EmailEmail
PrintPrint
Dance preview: Ballet Maribor asks, 'Wherefore art thou Radio?'
Sunday, October 05, 2008

Nearly 400 years after his death, hope still springs eternal for William Shakespeare's "Romeo and Juliet," that pinnacle of romantic tragedies that has provided innumerable offshoots on stage and opera, in music and film.

There is currently more than a flurry of star-cross'd lovers on the horizon: Choreographer Mark Morris premiered a new version this past summer at Bard College, using Prokofiev's original 1935 score that added an extra 15 minutes of music and offered a politically incorrect happy ending that brought wrath from Russian officials.


Ballet Maribor's 'Radio and Juliet'
  • Where: Presented by Pittsburgh Dance Council and Pittsburgh International Festival at the Byham Theater, Downtown.
  • When: 7 p.m. Friday and 8 p.m. Saturday.
  • Tickets: $14.50-$40.50; 412-456-6666 or www.pgharts.com.

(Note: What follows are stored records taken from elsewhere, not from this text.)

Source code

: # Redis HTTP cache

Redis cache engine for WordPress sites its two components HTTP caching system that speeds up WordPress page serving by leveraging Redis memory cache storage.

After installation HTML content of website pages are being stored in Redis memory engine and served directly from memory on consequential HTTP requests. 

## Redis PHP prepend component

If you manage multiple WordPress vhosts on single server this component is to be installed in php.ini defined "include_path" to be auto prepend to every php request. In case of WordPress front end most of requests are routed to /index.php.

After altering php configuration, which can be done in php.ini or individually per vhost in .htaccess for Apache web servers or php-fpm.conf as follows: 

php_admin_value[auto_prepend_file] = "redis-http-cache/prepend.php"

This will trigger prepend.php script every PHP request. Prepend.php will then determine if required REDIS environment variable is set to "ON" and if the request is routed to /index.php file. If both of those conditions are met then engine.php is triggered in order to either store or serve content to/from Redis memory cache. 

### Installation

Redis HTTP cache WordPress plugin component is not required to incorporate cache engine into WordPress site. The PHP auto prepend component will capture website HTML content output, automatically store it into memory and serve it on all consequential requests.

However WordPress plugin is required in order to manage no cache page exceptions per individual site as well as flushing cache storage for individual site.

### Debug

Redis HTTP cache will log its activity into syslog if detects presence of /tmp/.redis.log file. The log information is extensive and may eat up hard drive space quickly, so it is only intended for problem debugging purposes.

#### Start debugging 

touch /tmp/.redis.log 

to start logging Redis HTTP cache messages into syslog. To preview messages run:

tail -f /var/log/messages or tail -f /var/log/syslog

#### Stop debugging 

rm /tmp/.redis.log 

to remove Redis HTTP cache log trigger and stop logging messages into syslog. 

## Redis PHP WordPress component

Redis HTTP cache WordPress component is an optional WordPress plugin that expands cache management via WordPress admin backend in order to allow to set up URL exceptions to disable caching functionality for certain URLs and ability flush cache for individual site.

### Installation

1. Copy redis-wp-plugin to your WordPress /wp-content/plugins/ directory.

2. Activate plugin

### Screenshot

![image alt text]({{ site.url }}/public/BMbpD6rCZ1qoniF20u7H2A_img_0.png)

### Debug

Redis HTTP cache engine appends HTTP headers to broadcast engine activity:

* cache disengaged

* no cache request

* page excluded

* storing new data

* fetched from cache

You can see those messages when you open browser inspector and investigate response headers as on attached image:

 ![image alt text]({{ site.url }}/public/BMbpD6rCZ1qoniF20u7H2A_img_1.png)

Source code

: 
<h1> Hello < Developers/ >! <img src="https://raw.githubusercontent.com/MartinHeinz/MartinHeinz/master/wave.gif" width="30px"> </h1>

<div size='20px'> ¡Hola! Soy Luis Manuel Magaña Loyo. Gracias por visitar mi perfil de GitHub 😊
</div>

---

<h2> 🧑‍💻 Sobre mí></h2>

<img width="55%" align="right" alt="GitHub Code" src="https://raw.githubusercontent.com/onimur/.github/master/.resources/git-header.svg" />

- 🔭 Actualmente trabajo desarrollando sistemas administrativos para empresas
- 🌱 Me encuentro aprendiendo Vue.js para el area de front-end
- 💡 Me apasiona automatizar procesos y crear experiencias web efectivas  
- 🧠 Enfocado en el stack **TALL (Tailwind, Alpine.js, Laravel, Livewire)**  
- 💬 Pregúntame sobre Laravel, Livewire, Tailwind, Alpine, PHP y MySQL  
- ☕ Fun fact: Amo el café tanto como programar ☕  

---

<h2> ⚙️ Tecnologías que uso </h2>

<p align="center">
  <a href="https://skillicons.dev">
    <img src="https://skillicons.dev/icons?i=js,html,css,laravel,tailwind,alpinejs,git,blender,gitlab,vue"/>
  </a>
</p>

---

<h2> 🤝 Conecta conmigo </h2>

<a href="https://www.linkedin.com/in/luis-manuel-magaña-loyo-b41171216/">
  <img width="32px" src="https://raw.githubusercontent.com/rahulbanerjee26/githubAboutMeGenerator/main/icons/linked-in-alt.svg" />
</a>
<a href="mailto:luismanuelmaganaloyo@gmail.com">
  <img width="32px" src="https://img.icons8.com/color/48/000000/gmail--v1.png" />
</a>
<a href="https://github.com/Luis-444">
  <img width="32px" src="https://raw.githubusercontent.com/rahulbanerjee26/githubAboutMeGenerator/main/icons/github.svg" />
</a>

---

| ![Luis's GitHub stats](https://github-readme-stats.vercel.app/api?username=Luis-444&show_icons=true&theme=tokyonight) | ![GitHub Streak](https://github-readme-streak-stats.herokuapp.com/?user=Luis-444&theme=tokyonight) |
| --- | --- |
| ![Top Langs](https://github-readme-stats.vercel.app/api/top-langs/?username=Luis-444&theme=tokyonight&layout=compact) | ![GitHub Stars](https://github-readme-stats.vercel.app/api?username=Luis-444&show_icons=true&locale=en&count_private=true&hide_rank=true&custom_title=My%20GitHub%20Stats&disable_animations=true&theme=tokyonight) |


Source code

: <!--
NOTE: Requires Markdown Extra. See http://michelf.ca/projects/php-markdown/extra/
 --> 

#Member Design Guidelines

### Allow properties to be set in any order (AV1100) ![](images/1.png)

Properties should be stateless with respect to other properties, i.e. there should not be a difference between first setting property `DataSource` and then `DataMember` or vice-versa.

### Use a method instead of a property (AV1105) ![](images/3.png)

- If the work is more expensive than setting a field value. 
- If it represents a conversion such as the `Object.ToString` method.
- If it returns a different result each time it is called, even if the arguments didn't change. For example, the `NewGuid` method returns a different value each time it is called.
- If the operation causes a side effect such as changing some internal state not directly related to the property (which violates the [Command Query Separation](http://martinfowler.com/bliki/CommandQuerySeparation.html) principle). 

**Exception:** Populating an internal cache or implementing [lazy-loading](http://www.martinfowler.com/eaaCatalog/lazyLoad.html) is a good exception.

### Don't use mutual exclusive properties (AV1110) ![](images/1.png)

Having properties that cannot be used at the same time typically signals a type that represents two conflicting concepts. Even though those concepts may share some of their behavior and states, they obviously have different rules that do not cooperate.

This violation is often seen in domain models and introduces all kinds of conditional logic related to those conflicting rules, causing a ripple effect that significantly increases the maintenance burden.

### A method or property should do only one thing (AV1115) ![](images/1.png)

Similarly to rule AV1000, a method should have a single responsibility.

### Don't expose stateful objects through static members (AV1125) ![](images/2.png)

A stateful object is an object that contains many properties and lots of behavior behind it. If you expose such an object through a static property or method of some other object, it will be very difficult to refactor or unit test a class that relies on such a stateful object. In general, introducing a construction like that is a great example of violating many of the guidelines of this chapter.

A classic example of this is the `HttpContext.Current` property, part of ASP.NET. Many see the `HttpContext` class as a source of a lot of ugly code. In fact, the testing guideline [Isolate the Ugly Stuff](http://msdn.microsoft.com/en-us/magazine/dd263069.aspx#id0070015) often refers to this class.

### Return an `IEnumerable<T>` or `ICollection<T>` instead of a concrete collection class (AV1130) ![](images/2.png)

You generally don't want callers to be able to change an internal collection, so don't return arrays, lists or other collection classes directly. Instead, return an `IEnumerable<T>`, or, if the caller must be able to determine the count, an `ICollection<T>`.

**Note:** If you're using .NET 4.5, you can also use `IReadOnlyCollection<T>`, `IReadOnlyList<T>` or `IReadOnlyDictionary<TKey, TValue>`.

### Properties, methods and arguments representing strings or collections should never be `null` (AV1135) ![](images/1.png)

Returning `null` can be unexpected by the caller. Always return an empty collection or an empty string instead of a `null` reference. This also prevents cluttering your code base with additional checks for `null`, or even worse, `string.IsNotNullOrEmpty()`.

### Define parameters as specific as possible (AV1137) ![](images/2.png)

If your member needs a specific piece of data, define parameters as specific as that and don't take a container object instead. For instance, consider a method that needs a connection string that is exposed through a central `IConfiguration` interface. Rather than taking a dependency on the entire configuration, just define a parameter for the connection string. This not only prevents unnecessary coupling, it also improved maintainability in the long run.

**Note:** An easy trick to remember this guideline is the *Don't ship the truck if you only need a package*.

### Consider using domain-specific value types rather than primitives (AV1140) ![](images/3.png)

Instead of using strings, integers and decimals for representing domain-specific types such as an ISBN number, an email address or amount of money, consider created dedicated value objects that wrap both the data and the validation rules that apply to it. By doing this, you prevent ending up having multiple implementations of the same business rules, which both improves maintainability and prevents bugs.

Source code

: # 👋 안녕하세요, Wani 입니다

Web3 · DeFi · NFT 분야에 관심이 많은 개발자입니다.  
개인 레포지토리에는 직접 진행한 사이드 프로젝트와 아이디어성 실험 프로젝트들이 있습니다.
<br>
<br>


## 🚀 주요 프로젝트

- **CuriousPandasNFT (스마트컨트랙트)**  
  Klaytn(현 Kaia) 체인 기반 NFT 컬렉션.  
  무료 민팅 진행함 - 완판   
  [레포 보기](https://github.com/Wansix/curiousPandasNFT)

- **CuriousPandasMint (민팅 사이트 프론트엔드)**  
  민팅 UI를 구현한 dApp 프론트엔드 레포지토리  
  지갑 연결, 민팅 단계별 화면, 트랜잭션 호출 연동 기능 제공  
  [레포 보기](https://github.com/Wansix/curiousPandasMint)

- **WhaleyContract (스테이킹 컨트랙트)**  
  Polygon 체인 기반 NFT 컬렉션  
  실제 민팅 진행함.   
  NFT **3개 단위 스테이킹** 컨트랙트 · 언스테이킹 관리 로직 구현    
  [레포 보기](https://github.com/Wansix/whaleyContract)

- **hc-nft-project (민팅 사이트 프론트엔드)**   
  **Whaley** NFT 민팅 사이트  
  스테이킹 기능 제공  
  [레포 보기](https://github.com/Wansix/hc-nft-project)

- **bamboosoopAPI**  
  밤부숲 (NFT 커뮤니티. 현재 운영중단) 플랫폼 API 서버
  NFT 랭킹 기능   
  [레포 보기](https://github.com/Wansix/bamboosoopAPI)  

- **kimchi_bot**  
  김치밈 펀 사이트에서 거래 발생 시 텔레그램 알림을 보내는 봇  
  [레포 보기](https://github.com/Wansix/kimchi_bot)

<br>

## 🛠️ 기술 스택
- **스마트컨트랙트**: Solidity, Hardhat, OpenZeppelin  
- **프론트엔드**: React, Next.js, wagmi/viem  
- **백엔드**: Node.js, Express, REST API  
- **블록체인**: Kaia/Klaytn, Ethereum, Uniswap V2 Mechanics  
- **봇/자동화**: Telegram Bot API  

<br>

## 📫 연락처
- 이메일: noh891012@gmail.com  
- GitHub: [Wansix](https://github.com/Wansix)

And the author of the original Broadway book of "West Side Story," 90-year-old director Arthur Laurents, will produce a radically different production scheduled for December at the National Theatre in Washington, D.C., and opening on Broadway early next year. Laurents' new vision plays up the immigration issue and makes it "selectively" bilingual.

Locally, we saw Pittsburgh CLO's production this summer and can savor Pittsburgh Ballet Theatre's emotionally charged ballet by Jean-Christophe Maillot in February.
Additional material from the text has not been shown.